Menshikov's next fight came ten months after his win over Prates. He was scheduled to fight Yoann Kongolo during Glory 69. Dmitry won the fight by TKO, after the ringside doctor stopped the fight, due to a cut Kongolo suffered during the second round.

Menshikov was scheduled to fight Mohamed Mezouari at Glory 78: Arnhem. Menshikov later withdrew from the bout and was replaced by Vedat Hoduk.

Glory released Menshikov from their roster on June 17, 2022, in protest of the 2022 Russian invasion of Ukraine.

===Russia===
Menskikov faced Maxim Sulgin at RCC 8 on December 19, 2020. He won the fight by unanimous decision. Menshikov next faced Ismail Uzuner at the February 5, 2022 event, following a fourteen-month absence from the sport. He won the fight by unanimous decision.
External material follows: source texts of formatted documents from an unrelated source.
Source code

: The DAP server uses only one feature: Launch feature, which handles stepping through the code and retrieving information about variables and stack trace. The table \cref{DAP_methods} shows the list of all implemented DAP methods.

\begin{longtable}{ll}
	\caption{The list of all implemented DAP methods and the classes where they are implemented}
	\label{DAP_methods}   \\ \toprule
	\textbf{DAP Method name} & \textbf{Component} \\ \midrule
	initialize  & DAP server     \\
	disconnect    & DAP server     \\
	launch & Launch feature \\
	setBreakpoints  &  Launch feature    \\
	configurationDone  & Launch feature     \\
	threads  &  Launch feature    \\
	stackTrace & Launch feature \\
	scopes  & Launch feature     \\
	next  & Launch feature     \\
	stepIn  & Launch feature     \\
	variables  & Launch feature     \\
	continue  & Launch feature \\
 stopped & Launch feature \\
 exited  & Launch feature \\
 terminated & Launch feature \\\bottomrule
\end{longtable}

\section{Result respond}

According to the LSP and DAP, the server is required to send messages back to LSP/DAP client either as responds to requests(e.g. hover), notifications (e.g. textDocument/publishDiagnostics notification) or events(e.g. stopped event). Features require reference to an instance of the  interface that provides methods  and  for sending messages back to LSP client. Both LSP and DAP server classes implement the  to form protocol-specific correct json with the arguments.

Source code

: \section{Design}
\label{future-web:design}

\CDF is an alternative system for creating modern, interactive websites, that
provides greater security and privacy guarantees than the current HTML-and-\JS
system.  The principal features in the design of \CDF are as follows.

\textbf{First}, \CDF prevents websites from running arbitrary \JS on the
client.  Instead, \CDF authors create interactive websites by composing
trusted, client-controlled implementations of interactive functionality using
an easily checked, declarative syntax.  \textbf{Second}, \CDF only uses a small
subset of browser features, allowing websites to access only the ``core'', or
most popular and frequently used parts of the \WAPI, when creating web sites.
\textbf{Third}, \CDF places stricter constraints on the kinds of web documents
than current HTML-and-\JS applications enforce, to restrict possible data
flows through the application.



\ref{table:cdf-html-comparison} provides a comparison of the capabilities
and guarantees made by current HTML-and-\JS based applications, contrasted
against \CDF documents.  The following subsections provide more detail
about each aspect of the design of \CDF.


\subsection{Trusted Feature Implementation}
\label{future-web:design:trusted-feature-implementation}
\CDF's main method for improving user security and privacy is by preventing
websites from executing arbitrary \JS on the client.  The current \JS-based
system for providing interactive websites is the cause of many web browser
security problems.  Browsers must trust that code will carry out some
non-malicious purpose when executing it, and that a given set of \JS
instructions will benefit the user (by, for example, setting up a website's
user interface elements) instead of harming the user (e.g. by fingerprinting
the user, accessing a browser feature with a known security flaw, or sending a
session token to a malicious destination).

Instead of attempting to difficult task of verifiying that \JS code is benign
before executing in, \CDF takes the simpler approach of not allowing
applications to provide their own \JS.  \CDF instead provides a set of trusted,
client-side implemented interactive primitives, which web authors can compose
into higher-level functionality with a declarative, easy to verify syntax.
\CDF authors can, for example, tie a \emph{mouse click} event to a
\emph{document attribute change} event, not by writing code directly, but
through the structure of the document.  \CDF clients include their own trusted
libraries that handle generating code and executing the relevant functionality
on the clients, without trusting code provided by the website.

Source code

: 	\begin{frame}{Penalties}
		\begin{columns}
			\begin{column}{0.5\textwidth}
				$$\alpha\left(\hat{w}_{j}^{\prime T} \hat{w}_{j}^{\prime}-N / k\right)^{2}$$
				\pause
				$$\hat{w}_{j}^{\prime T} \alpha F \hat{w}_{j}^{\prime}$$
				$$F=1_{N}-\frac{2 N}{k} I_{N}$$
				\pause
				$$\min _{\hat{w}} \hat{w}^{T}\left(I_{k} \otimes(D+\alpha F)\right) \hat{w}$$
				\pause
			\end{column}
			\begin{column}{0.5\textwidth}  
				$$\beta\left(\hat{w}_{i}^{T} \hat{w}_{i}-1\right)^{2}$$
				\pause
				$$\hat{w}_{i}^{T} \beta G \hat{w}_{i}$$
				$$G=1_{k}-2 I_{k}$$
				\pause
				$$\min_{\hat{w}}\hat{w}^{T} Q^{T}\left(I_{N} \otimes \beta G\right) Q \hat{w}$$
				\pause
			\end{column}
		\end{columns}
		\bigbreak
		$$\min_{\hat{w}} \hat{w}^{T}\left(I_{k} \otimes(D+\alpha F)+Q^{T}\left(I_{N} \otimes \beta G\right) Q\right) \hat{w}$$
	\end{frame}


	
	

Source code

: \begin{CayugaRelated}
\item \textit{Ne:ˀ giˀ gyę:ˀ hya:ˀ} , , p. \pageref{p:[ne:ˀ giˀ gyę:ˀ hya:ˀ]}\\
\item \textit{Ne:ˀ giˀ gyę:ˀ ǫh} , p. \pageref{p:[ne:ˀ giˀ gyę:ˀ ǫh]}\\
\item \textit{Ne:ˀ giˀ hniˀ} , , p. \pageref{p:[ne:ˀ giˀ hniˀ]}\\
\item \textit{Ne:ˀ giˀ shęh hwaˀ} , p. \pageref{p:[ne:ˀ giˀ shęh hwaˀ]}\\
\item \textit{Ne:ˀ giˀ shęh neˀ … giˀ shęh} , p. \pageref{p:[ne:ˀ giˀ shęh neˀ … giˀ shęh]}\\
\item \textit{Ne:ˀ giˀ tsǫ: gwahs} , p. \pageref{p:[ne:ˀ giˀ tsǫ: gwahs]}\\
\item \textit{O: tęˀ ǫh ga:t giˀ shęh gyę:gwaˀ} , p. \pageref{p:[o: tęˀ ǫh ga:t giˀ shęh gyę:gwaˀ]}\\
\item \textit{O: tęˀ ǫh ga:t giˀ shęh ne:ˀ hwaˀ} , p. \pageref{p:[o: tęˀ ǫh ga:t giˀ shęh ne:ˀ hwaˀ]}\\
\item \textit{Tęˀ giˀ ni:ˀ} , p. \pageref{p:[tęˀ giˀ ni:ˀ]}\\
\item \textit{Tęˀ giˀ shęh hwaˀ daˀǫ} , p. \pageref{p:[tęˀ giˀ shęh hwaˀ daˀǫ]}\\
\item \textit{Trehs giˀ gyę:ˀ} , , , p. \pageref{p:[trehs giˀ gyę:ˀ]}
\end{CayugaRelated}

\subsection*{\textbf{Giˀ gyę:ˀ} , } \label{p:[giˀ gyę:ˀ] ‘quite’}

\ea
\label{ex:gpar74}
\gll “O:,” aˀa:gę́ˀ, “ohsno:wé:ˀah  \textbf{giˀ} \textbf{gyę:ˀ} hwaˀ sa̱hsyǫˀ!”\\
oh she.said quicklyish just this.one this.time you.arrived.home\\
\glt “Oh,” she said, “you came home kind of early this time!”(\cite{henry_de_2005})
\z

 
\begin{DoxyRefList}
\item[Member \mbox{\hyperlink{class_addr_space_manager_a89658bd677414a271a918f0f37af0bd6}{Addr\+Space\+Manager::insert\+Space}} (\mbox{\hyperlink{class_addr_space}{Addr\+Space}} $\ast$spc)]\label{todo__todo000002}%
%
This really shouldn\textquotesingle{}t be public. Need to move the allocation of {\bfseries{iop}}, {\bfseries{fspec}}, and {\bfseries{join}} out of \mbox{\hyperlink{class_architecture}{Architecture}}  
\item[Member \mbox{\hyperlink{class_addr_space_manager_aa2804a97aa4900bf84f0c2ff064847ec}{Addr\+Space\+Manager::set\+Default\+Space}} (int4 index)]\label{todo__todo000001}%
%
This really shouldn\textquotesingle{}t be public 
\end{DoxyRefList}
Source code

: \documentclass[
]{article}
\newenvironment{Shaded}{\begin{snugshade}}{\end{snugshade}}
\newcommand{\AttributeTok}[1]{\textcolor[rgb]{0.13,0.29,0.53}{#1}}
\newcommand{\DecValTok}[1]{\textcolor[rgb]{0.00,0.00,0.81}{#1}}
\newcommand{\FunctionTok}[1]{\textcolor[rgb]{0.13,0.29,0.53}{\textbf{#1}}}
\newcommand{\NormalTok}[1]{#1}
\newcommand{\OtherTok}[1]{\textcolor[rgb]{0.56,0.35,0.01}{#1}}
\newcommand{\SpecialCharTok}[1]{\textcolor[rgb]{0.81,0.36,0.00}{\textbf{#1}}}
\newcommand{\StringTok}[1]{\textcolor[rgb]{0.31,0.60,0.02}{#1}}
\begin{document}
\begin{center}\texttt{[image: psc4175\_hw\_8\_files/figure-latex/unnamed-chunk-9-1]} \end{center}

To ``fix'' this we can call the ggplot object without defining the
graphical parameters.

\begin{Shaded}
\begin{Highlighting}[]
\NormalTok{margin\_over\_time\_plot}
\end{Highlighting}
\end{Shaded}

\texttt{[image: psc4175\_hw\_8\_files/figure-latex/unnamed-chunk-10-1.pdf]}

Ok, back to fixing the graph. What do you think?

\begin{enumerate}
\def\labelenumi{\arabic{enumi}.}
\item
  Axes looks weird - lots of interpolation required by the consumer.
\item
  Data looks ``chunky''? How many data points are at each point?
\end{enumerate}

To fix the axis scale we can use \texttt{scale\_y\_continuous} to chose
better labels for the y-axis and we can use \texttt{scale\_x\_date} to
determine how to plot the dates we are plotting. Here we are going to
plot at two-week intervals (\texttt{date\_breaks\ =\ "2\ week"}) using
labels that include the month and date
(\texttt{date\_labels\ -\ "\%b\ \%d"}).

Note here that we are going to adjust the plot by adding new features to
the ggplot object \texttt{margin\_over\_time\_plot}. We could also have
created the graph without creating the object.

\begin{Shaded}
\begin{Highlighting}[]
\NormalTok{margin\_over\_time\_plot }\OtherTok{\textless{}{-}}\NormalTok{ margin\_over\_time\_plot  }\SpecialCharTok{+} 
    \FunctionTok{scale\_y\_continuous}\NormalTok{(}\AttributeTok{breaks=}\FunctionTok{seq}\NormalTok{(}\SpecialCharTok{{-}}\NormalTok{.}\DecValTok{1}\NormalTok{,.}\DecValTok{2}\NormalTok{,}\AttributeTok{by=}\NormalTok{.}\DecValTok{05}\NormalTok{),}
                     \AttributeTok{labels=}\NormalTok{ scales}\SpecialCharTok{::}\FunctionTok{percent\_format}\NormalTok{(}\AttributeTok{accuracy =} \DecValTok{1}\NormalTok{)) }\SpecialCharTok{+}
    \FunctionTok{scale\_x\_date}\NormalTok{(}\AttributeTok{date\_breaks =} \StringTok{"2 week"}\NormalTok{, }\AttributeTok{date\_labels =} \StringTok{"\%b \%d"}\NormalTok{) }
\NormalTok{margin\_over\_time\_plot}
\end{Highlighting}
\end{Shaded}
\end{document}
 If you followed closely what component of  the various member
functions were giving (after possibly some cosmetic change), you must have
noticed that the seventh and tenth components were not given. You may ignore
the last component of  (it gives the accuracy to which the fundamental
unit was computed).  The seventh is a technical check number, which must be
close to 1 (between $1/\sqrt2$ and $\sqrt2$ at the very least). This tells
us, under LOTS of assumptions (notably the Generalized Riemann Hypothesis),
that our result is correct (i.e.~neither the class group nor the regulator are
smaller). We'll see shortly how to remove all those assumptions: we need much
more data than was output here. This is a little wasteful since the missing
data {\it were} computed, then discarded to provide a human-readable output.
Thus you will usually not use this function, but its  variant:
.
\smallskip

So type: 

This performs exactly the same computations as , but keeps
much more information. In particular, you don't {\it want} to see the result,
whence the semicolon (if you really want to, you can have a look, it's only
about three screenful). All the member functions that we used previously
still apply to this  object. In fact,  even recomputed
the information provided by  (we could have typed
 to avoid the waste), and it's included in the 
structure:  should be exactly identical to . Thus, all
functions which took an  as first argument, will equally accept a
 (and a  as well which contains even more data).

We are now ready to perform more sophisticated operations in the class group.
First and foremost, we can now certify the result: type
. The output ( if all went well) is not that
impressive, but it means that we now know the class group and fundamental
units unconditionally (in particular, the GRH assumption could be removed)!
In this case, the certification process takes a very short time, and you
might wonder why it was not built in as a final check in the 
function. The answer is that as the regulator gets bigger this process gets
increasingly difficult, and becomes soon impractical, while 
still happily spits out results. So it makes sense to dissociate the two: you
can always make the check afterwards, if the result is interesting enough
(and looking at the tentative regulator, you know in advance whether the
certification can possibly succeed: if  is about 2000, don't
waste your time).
Menshikov faced Maxim Sulgin in the main event of RCC Fair Fight 18 on July 15, 2022. The bout was fought in MMA gloves. He won the fight by unanimous decision. Three judges scored the fight 29–28 for Menshikov, while the remaining two judges scored the fight 30–27 and 30–29 in his favor.

Menshikov faced Mehran Mohammadnia at Muaythai Factory on February 2, 2023. He won the fight by a second-round technical knockout.

===ONE Championship===
Menshikov has been booked to challenge Regian Eersel for the ONE Lightweight Muay Thai World Championship at ONE Fight Night 11 on June 9, 2023. He lost the fight by a first-round knockout.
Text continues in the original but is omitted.